▶ ABOUT THIS EXERCISE
Isolate every line in the records below with "engineer" in it.

▶ DATA RECORDS

○ ○ ○

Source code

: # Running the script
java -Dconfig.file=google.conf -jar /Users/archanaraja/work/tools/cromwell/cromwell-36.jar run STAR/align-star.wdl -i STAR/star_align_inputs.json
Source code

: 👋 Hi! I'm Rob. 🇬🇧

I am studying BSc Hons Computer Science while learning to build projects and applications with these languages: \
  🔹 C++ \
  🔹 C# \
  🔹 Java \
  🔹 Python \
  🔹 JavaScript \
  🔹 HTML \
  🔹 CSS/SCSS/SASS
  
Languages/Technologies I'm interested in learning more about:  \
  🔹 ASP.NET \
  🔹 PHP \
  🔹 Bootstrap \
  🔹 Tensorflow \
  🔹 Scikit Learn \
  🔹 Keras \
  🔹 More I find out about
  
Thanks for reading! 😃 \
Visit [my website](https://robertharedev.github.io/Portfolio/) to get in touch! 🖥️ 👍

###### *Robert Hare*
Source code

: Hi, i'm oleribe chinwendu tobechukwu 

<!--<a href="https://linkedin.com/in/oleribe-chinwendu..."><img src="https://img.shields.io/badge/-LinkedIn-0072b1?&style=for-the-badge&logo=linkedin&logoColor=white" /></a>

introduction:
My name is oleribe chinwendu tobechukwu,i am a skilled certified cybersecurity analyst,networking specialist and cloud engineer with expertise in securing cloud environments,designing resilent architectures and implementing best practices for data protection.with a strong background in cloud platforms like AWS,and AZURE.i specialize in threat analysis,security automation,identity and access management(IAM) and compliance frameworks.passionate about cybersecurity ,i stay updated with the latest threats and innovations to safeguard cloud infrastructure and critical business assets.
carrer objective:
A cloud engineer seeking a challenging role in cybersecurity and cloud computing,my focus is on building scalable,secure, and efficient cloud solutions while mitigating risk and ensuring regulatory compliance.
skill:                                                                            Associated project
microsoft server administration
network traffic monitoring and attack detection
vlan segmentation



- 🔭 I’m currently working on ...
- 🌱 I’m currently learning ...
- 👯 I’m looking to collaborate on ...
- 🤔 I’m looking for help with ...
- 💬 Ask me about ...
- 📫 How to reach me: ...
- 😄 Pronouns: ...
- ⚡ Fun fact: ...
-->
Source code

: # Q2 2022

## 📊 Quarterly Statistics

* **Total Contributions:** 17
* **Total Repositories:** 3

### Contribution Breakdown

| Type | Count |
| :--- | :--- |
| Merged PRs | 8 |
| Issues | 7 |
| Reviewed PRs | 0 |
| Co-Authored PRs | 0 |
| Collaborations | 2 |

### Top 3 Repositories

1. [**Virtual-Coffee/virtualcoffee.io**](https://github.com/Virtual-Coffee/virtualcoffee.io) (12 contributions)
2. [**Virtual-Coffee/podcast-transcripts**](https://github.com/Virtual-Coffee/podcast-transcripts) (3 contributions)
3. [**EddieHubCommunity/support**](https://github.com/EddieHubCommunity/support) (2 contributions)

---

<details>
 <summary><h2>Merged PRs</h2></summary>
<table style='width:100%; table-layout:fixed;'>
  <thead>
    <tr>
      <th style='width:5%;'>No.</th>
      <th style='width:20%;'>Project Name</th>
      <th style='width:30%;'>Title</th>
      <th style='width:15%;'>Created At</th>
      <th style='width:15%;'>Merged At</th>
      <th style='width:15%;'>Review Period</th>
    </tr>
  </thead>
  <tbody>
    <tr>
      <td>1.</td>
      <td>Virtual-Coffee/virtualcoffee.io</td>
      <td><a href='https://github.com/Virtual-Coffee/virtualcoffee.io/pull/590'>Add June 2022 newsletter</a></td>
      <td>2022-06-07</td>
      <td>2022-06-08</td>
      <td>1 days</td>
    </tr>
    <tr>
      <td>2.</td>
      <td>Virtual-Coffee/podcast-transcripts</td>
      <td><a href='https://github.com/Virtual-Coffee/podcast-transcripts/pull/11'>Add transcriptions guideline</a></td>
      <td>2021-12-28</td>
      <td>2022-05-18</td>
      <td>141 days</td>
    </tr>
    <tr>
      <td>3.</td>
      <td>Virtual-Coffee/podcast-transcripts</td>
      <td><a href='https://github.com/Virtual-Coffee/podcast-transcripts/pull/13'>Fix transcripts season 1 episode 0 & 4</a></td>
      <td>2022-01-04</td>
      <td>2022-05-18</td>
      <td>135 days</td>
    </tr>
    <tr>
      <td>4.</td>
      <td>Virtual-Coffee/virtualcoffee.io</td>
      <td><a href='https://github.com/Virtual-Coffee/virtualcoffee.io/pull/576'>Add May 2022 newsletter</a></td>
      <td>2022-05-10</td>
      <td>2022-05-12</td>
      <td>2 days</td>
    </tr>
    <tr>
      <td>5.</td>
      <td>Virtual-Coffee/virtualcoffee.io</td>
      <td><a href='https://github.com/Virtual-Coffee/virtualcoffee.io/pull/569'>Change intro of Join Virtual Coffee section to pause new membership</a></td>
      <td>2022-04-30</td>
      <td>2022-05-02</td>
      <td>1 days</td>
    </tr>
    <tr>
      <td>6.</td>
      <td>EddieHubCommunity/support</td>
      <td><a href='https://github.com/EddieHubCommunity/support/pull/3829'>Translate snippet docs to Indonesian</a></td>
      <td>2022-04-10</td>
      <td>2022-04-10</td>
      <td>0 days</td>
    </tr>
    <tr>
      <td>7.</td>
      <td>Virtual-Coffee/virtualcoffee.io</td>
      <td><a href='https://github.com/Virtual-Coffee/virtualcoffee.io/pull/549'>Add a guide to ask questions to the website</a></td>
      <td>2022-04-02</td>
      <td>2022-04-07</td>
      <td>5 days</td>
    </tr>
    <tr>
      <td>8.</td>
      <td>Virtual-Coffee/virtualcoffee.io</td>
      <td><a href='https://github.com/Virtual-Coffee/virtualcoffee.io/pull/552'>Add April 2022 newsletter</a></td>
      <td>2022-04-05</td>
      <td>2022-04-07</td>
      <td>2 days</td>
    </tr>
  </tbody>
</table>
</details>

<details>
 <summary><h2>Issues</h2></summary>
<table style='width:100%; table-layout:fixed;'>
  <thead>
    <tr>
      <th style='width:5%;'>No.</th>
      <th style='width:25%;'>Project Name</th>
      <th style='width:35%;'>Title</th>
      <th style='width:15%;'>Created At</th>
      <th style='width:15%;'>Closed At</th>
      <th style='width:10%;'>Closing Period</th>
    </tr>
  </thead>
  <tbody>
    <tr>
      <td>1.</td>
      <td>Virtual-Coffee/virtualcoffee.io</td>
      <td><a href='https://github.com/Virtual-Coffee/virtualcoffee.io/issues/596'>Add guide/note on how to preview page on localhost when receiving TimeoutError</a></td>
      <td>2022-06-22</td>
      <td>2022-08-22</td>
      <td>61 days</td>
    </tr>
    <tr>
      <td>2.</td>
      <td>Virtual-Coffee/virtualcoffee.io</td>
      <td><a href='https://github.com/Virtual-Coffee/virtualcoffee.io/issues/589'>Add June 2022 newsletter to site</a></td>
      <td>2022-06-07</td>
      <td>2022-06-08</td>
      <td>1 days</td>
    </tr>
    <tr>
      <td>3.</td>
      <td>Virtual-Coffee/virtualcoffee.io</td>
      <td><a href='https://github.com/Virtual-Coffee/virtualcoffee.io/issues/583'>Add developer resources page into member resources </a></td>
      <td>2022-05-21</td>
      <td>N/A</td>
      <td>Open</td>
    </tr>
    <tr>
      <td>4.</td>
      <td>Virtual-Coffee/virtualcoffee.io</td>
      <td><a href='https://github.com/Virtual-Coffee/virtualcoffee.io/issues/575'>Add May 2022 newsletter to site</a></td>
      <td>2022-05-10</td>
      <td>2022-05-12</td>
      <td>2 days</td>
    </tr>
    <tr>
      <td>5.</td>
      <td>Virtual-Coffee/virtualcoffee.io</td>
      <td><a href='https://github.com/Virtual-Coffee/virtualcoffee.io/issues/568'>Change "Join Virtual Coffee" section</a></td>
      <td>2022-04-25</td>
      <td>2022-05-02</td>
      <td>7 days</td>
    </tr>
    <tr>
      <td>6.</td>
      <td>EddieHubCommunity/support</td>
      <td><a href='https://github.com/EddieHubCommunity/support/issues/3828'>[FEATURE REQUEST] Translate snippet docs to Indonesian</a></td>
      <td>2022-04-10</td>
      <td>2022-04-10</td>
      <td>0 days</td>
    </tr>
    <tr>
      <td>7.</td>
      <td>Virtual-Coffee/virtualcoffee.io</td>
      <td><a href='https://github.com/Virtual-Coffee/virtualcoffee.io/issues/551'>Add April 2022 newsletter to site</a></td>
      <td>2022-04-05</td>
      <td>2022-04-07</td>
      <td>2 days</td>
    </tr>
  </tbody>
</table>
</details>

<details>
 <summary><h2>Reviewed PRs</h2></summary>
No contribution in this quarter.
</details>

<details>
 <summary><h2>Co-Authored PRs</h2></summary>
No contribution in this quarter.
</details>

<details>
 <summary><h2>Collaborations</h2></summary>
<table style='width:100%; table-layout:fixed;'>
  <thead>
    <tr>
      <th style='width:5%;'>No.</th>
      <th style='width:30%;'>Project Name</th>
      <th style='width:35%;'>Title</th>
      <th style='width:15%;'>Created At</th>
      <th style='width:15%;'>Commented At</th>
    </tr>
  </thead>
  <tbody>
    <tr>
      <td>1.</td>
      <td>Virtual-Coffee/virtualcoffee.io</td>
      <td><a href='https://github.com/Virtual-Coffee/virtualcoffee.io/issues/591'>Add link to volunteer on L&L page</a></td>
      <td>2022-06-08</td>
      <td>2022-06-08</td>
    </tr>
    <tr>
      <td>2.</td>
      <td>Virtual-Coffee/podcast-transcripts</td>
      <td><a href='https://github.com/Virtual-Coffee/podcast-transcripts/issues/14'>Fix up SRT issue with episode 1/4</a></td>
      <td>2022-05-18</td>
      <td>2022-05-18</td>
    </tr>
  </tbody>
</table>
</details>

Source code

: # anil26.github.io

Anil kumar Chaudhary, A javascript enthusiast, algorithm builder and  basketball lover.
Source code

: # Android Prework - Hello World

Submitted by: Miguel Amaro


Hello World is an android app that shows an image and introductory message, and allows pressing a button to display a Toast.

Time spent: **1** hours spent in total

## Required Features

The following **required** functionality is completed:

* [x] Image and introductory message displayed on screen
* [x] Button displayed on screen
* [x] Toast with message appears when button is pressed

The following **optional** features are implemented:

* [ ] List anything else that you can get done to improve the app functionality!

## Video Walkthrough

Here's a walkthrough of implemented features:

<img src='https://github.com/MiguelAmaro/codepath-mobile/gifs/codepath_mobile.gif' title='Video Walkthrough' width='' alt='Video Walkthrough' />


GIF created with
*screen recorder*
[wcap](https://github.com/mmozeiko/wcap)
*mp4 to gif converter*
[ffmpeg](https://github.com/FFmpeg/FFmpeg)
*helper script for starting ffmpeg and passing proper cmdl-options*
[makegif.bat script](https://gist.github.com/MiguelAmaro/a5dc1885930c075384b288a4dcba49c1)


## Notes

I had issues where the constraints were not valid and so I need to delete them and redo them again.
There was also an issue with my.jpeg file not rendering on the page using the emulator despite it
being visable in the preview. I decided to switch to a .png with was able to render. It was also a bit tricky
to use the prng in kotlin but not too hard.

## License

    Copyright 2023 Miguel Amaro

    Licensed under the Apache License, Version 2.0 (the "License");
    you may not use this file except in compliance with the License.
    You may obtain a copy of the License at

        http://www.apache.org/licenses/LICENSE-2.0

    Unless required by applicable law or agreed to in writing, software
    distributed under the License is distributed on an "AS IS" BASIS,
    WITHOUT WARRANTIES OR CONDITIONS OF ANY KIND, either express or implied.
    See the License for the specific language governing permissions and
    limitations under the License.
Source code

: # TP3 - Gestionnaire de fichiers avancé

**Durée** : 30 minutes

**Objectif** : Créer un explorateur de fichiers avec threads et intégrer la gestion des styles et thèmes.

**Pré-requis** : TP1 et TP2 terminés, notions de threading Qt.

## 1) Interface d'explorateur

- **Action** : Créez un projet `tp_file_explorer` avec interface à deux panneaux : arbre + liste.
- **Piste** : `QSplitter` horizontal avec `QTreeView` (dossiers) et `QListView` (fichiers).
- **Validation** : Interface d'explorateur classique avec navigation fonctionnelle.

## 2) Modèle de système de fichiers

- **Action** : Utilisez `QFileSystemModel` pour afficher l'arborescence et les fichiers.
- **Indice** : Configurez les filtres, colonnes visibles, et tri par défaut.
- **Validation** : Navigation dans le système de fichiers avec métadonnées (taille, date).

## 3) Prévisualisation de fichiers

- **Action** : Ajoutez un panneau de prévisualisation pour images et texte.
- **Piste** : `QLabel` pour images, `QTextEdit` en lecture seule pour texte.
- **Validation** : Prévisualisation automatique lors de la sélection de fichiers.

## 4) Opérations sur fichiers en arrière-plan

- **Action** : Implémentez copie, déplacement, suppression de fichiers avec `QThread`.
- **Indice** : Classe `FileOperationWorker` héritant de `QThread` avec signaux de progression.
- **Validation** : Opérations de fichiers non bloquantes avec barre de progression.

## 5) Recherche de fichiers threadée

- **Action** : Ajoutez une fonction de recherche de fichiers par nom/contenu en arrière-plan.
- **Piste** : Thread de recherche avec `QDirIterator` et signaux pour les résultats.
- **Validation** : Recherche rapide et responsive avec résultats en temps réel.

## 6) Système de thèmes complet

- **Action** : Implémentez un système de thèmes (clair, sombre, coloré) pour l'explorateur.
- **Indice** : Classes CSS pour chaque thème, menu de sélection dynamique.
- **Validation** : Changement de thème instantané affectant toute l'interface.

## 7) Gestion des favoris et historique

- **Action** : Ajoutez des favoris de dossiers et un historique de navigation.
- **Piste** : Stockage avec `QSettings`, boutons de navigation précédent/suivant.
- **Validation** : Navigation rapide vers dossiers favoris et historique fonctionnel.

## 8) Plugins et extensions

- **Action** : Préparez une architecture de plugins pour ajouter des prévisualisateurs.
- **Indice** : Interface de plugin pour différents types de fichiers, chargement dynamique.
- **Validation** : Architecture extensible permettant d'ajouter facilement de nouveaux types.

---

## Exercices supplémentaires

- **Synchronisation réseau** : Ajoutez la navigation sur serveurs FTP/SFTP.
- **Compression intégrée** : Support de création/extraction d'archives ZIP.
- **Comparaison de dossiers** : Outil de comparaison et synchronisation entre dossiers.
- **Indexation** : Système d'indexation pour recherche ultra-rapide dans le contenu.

○ ○ ○

▶ RESULT FOR THIS EXERCISE
My name is oleribe chinwendu tobechukwu,i am a skilled certified cybersecurity analyst,networking specialist and cloud engineer with expertise in securing cloud environments,designing resilent architectures and implementing best practices for data protection.with a strong background in cloud platforms like AWS,and AZURE.i specialize in threat analysis,security automation,identity and access management(IAM) and compliance frameworks.passionate about cybersecurity ,i stay updated with the latest threats and innovations to safeguard cloud infrastructure and critical business assets.
A cloud engineer seeking a challenging role in cybersecurity and cloud computing,my focus is on building scalable,secure, and efficient cloud solutions while mitigating risk and ensuring regulatory compliance.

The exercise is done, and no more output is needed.